On the morning of March 3, 1876, the wife of farmer Allen Crouch was making soap
Without warning, chunks of meat began falling from the sky. Most pieces ranged in size from approximately 2 inches square to 4 inches square. They were fresh. They were raw. They covered approximately a 100-yard by 50-yard strip of the Crouch yard and pasture.
The Meat Shower lasted approximately three to seven minutes (witness accounts varied). When it ended, an estimated several hundred pounds of meat lay scattered across the Kentucky countryside.
Several local residents, intrigued by the unusual event, picked up samples and tasted them. The general agreement was that the meat tasted "between mutton and venison."
The story was reported by The New York Times on March 9, 1876. Samples were preserved and eventually analyzed by professional scientists. Dr. Leopold Brandeis of New York analyzed samples sent to him and identified the material as "nostoc" — a gelatinous algae. He proposed that nostoc on the ground had been rehydrated by overnight dew, then misidentified by witnesses as falling meat.
This explanation was universally rejected by Kentucky witnesses, who pointed out the obvious problem: the meat was observed actively falling from the sky. Multiple witnesses watched it land. The nostoc theory did not address how nostoc had apparently descended from a clear sky.

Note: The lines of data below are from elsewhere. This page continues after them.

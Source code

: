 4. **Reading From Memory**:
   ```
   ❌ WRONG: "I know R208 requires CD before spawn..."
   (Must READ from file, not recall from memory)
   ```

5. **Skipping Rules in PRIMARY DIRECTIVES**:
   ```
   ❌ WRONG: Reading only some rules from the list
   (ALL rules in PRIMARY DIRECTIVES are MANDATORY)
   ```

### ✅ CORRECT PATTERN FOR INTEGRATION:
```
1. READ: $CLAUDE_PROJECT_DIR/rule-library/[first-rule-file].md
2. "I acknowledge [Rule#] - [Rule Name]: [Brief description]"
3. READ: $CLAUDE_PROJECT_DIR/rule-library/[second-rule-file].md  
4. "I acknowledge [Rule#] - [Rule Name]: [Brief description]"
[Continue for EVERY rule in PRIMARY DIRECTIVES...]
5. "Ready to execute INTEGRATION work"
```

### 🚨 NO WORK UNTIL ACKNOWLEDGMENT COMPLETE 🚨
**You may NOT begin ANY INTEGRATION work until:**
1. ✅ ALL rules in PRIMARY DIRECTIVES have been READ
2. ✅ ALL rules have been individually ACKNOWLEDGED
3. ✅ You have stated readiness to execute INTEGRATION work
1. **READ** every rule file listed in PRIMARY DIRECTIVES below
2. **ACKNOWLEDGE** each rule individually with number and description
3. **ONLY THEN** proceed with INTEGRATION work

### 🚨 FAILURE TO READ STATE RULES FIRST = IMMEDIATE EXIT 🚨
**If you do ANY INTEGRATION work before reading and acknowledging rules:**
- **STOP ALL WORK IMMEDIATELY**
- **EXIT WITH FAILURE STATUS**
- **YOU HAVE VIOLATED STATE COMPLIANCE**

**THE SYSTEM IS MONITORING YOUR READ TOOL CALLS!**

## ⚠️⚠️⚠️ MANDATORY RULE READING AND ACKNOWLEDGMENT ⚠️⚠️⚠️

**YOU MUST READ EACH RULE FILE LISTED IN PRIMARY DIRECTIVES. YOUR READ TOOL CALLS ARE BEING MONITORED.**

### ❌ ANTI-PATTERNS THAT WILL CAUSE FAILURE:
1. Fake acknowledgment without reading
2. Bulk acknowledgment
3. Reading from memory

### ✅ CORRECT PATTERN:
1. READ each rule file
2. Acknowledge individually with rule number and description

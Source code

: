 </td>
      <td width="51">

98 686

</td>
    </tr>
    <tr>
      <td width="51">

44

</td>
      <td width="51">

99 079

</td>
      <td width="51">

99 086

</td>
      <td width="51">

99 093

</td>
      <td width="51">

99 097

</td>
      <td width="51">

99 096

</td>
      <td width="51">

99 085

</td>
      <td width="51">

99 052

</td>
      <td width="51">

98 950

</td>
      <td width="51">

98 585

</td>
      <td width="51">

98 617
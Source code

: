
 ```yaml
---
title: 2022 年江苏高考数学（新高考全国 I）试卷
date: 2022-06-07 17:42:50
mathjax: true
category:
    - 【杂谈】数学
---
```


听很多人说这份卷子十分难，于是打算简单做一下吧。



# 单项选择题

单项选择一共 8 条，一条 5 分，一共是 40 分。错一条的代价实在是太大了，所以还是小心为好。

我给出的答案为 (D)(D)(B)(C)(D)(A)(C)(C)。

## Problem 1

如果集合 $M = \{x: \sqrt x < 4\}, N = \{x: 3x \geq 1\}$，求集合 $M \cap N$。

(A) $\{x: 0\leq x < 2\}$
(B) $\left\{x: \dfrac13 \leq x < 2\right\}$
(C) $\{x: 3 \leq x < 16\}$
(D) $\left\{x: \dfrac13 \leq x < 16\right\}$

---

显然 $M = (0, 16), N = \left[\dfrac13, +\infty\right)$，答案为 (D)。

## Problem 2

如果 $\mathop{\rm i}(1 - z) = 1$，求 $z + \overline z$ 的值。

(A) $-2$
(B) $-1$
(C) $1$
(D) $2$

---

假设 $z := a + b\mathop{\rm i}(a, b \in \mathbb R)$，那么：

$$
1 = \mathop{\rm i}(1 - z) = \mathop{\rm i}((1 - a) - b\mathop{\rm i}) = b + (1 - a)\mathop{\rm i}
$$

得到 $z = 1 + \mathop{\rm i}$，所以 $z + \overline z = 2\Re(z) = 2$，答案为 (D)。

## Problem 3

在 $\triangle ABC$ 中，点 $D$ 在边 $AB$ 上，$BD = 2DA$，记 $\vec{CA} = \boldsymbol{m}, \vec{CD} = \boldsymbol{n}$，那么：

A subsequent independent analysis by Dr. A. Mead Edwards, a professor at the College of Pharmacy of the City of New York, examined preserved meat samples microscopically and identified them as actual animal tissue — primarily lung, plus some muscle and possibly cartilage, along with fragments of connective tissue. He concluded the material was genuine animal flesh.
The dominant modern theory — supported by ornithologists — is that the meat was vomited by a passing flock of vultures. Vultures, when startled or threatened in flight, routinely regurgitate their stomach contents to reduce body weight and enable faster escape. A flock of vultures that had recently fed on a large dead animal could have produced exactly the pattern of meat fall that the Crouches observed.
No subsequent meat shower of comparable scale has ever been reliably documented in American history. The Kentucky Meat Shower remains, 150 years later, one of the strangest documented natural events in American history.